CEDRS improving mediation procedures

Dec. 9, 2002

KALAMAZOO -- Just because talk is cheap doesn't mean it isn't worthwhile.

Campus Employee Dispute Resolution Services at Western Michigan University is a case in point. This free program allows WMU employees, including student employees, to have private, off-the-record conversations with neutral mediators who help them resolve their interpersonal conflicts in the work place.

Introduced in 2000 as part of the Employee Assistance Program, CEDRS is now a separate program housed in the Sindecuse Health Center. On Oct. 14 it began operating under a revised policy statement and set of procedures that are spelled out in the Dispute Resolution section of the "Employee Handbook," which is available online at <www.wmich.edu/hr>.

"The changes we've made should not only increase the program's visibility, but also make it more user friendly," says Dale R. Anderson, who became CEDRS coordinator May 6 and immediately began gathering employee input on how to improve the program.

"People told me they were concerned about issues like confidentiality, retaliation and using our service during work time," Anderson says. "So we clarified these things, put guarantees in writing and added them to the 'Employee Handbook.'"

With that work done, Anderson is focusing on explaining the conflict resolution service to University employees.

"We provide mediation and community conferencing services primarily in cases where there are interpersonal disputes and generalized conflict involving co-workers, subordinates and supervisors, or even entire work groups," he says. "Everything we do is confidential and designed to promote nonadversarial, nonjudgmental discussions in venues where employees feel safe and have a chance to talk at length."

To date, CEDRS has most often been called upon to assist in situations related to personality conflicts; misunderstandings arising from differences in work or communication styles; and disagreements and misunderstandings about job expectations or performance, especially when employees have several masters.

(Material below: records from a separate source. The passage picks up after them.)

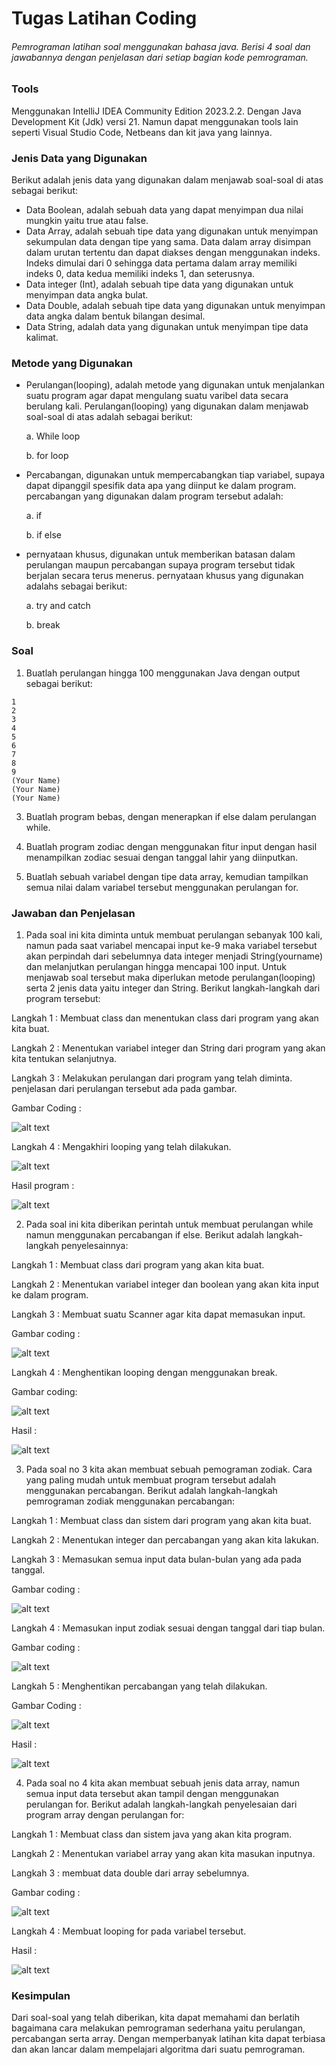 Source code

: # Tugas Latihan Coding

###### Pemrograman latihan soal menggunakan bahasa java. Berisi 4 soal dan jawabannya dengan penjelasan dari setiap bagian kode pemrograman.

### Tools

Menggunakan IntelliJ IDEA Community Edition 2023.2.2. Dengan Java Development Kit (Jdk) versi 21. Namun dapat menggunakan tools lain seperti Visual Studio Code, Netbeans dan kit java yang lainnya.

### Jenis Data yang Digunakan

Berikut adalah jenis data yang digunakan dalam menjawab soal-soal di atas sebagai berikut:

- Data Boolean, adalah sebuah data yang dapat menyimpan dua nilai mungkin yaitu true atau false.
- Data Array, adalah sebuah tipe data yang digunakan untuk menyimpan sekumpulan data dengan tipe yang sama. Data dalam array disimpan dalam urutan tertentu dan dapat diakses dengan menggunakan indeks. Indeks dimulai dari 0 sehingga data pertama dalam array memiliki indeks 0, data kedua memiliki indeks 1, dan seterusnya.
- Data integer (Int), adalah sebuah tipe data yang digunakan untuk menyimpan data angka bulat.
- Data Double, adalah sebuah tipe data yang digunakan untuk menyimpan data angka dalam bentuk bilangan desimal.
- Data String, adalah data yang digunakan untuk menyimpan tipe data kalimat.

### Metode yang Digunakan
- Perulangan(looping), adalah metode yang digunakan untuk menjalankan suatu program agar dapat mengulang suatu varibel data secara berulang kali. Perulangan(looping) yang digunakan dalam menjawab soal-soal di atas adalah sebagai berikut:
  
  a. While loop

  b. for loop

- Percabangan, digunakan untuk mempercabangkan tiap variabel, supaya dapat dipanggil spesifik data apa yang diinput ke dalam program. percabangan yang digunakan dalam program tersebut adalah:
  
  a. if

  b. if else

- pernyataan khusus, digunakan untuk memberikan batasan dalam perulangan maupun percabangan supaya program tersebut tidak berjalan secara terus menerus. pernyataan khusus yang digunakan adalahs sebagai berikut:
  
  a. try and catch

  b. break


### Soal
 1.  Buatlah perulangan hingga 100 menggunakan Java dengan output sebagai berikut:
    
    1
    2
    3
    4
    5
    6
    7
    8
    9
    (Your Name)
    (Your Name)
    (Your Name)

3.  Buatlah program bebas, dengan menerapkan if else dalam perulangan while.

4. Buatlah program zodiac dengan menggunakan fitur input dengan hasil menampilkan zodiac sesuai dengan tanggal lahir yang diinputkan.
5. Buatlah sebuah variabel dengan tipe data array, kemudian tampilkan semua nilai dalam variabel tersebut menggunakan perulangan for.

### Jawaban dan Penjelasan
1. Pada soal ini kita diminta untuk membuat perulangan sebanyak 100 kali, namun pada saat variabel mencapai input ke-9 maka variabel tersebut akan perpindah dari sebelumnya data integer menjadi String(yourname) dan melanjutkan perulangan hingga mencapai 100 input. Untuk menjawab soal tersebut maka diperlukan metode perulangan(looping) serta 2 jenis data yaitu integer dan String. Berikut langkah-langkah dari program tersebut:

Langkah 1 : Membuat class dan menentukan class dari program yang akan kita buat.

Langkah 2 : Menentukan variabel integer dan String dari program yang akan kita tentukan selanjutnya.

Langkah 3 : Melakukan perulangan dari program yang telah diminta.
            penjelasan dari perulangan tersebut ada pada gambar.
            
Gambar Coding : 

![alt text](https://github.com/HabibAlQodri/Tugas_Latihan_Coding/blob/main/Tugas_Coding/Ilustrasi_Coding/1.1.png?raw=true)

Langkah 4 : Mengakhiri looping yang telah dilakukan.

![alt text](https://github.com/HabibAlQodri/Tugas_Latihan_Coding/blob/main/Tugas_Coding/Ilustrasi_Coding/1.2.png?raw=true)

Hasil program : 

![alt text](https://github.com/HabibAlQodri/Tugas_Latihan_Coding/blob/main/Tugas_Coding/Ilustrasi_Coding/hasil_1.png?raw=true)




2. Pada soal ini kita diberikan perintah untuk membuat perulangan while namun menggunakan percabangan if else. Berikut adalah langkah-langkah penyelesainnya:

Langkah 1 : Membuat class dari program yang akan kita buat.

Langkah 2 : Menentukan variabel integer dan boolean yang akan kita input ke dalam program.

Langkah 3 : Membuat suatu Scanner agar kita dapat memasukan input.

Gambar coding : 

![alt text](https://github.com/HabibAlQodri/Tugas_Latihan_Coding/blob/main/Tugas_Coding/Ilustrasi_Coding/2.1.png?raw=true)

Langkah 4 : Menghentikan looping dengan menggunakan break.

Gambar coding:

![alt text](https://github.com/HabibAlQodri/Tugas_Latihan_Coding/blob/main/Tugas_Coding/Ilustrasi_Coding/2.2.png?raw=true)

Hasil : 

![alt text](https://github.com/HabibAlQodri/Tugas_Latihan_Coding/blob/main/Tugas_Coding/Ilustrasi_Coding/Hasil_2.png?raw=true)




3. Pada soal no 3 kita akan membuat sebuah pemograman zodiak. Cara yang paling mudah untuk membuat program tersebut adalah menggunakan percabangan. Berikut adalah langkah-langkah pemrograman zodiak menggunakan percabangan:

Langkah 1 : Membuat class dan sistem dari program yang akan kita buat.

Langkah 2 : Menentukan integer dan percabangan yang akan kita lakukan.

Langkah 3 : Memasukan semua input data bulan-bulan yang ada pada tanggal.

Gambar coding : 

![alt text](https://github.com/HabibAlQodri/Tugas_Latihan_Coding/blob/main/Tugas_Coding/Ilustrasi_Coding/3.1.png?raw=true)

Langkah 4 : Memasukan input zodiak sesuai dengan tanggal dari tiap bulan.

Gambar coding : 

![alt text](https://github.com/HabibAlQodri/Tugas_Latihan_Coding/blob/main/Tugas_Coding/Ilustrasi_Coding/3.2.png?raw=true)

Langkah 5 : Menghentikan percabangan yang telah dilakukan.

Gambar Coding : 

![alt text](https://github.com/HabibAlQodri/Tugas_Latihan_Coding/blob/main/Tugas_Coding/Ilustrasi_Coding/3.3.png?raw=true)

Hasil : 

![alt text](https://github.com/HabibAlQodri/Tugas_Latihan_Coding/blob/main/Tugas_Coding/Ilustrasi_Coding/Hasil_3.png?raw=true)




4. Pada soal no 4 kita akan membuat sebuah jenis data array, namun semua input data tersebut akan tampil dengan menggunakan perulangan for. Berikut adalah langkah-langkah penyelesaian dari program array dengan perulangan for:

Langkah 1 : Membuat class dan sistem java yang akan kita program.

Langkah 2 : Menentukan variabel array yang akan kita masukan inputnya.

Langkah 3 : membuat data double dari array sebelumnya.

Gambar coding : 

![alt text](https://github.com/HabibAlQodri/Tugas_Latihan_Coding/blob/main/Tugas_Coding/Ilustrasi_Coding/4.1.png?raw=true)

Langkah 4 : Membuat looping for pada variabel tersebut.

Hasil : 

![alt text](https://github.com/HabibAlQodri/Tugas_Latihan_Coding/blob/main/Tugas_Coding/Ilustrasi_Coding/Hasil_4.png?raw=true)

### Kesimpulan
Dari soal-soal yang telah diberikan, kita dapat memahami dan berlatih bagaimana cara melakukan pemrograman sederhana yaitu perulangan, percabangan serta array. Dengan memperbanyak latihan kita dapat terbiasa dan akan lancar dalam mempelajari algoritma dari suatu pemrograman.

It also has proved helpful for subordinates who want to have a set block of time to meet with their supervisors in a safe environment, but have no control over scheduling their supervisors' time.

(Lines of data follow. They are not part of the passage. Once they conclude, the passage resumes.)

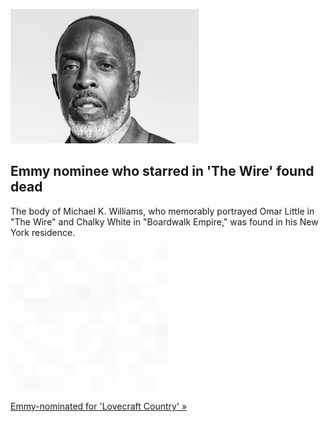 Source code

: 
![Emmy nominee who starred in 'The Wire' found dead](./20210906235904.png)
## Emmy nominee who starred in 'The Wire' found dead

The body of Michael K. Williams, who memorably portrayed Omar Little in "The Wire" and Chalky White in "Boardwalk Empire," was found in his New York residence.

![pic](../square_bg.png)

[Emmy-nominated for 'Lovecraft Country' »](https://www.yahoo.com/entertainment/michael-k-williams-star-wire-203242485.html)
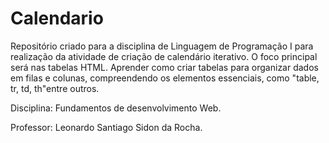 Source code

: # Calendario
Repositório criado para a disciplina de Linguagem de Programação I para realização da atividade de criação de calendário iterativo.
O foco principal será nas tabelas HTML. Aprender como criar tabelas para organizar dados em filas e colunas, compreendendo os elementos essenciais, como "table, tr, td, th"entre outros.

Disciplina: Fundamentos de desenvolvimento Web.

Professor: Leonardo Santiago Sidon da Rocha.
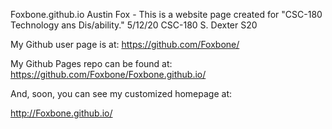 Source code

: Foxbone.github.io
Austin Fox - This is a website page created for "CSC-180 Technology ans Dis/ability."
5/12/20
CSC-180 S. Dexter S20

My Github user page is at: 
https://github.com/Foxbone/

My Github Pages repo can be found at:  
https://github.com/Foxbone/Foxbone.github.io/

And, soon, you can see my customized homepage at:

http://Foxbone.github.io/

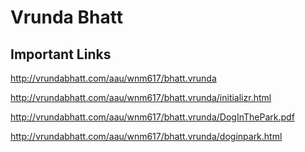 # Vrunda Bhatt

## Important Links

http://vrundabhatt.com/aau/wnm617/bhatt.vrunda

http://vrundabhatt.com/aau/wnm617/bhatt.vrunda/initializr.html

http://vrundabhatt.com/aau/wnm617/bhatt.vrunda/DogInThePark.pdf

http://vrundabhatt.com/aau/wnm617/bhatt.vrunda/doginpark.html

To use CEDRS, employees simply give Anderson a call. If the situation is an appropriate one for the program to handle, Anderson contacts all parties in the dispute, schedules a meeting time and assigns mediators. He helps ensure fairness and diversity by selecting two mediators for each case, and, for the time being, sitting in on all sessions to make certain the process is functioning smoothly.

"CEDRS is, in large part, employee driven," Anderson says. "People want confidentiality assured and don't want a direct informational tie to the administration. That's why we now have a formal, enforceable confidentiality pledge and a clear policy that states, within certain guidelines, nothing said or used during mediation can be applied to other disputes or grievance procedures. It's also why I now report to a steering committee."

The CEDRS Steering Committee is the group that oversees Anderson's activities and sets policies and procedures for the program. Currently, its membership is composed of representatives from the AAUP, AFSCME, PSSO, APA, Human Resources and the University's general counsel. There also are seats for representatives from the POA and MSEA.

Anderson provides aggregate information to the committee, but he, too, is bound by confidentiality and barred from referencing departments or people.

Following such rules is familiar territory for the part-time WMU staff member, who has been a practicing mediator since 1992. He is a nationally board certified counselor, a Limited Licensed Professional Counselor in Michigan, an approved trainer for the state's court-appointed mediators and, as if that weren't enough, a licensed residential builder.

Anderson earned a master's degree in counseling with a self-designed specialty in multicultural counseling and conflict mediation from WMU. He is trained in several mediation models.